(Supplied information)

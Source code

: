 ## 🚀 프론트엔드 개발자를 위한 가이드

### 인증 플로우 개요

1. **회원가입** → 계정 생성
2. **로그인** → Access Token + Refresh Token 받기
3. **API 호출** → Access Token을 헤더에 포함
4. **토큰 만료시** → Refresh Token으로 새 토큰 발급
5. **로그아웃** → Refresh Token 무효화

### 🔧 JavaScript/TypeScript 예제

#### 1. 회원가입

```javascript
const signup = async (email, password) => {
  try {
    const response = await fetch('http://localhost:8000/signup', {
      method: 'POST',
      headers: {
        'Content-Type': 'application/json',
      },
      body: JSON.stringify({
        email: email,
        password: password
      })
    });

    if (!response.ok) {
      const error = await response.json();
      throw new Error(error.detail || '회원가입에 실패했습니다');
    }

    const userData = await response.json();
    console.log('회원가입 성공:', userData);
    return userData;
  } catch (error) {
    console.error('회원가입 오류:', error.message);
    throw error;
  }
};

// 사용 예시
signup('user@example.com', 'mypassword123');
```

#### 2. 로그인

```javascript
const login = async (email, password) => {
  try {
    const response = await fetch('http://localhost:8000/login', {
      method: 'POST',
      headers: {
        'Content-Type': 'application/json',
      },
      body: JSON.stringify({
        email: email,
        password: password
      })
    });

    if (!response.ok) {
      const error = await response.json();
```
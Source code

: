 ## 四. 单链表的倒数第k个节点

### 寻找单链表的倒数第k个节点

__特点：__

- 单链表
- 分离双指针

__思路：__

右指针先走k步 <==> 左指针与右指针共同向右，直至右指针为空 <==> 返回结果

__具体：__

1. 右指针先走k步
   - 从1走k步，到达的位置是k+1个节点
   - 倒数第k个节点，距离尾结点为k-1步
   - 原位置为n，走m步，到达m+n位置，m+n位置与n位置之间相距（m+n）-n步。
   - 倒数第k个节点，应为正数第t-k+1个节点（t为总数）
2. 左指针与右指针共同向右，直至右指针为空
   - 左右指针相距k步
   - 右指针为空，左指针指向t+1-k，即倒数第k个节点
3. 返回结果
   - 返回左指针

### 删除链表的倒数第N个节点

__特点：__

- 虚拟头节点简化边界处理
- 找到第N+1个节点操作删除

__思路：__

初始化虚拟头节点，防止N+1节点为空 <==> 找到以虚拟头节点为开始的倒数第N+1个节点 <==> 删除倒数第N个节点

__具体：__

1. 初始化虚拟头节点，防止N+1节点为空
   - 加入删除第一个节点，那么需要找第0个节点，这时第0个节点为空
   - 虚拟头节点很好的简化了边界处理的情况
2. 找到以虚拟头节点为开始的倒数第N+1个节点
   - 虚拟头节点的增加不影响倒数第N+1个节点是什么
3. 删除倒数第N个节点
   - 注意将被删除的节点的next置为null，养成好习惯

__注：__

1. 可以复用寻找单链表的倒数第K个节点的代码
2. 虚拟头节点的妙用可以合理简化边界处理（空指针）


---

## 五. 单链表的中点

(End Supplied information)

What the exercise asks
Find the word "左指针与右指针共同向右" in the entries above, then copy each line that holds it.

Response to the task
右指针先走k步 <==> 左指针与右指针共同向右，直至右指针为空 <==> 返回结果
2. 左指针与右指针共同向右，直至右指针为空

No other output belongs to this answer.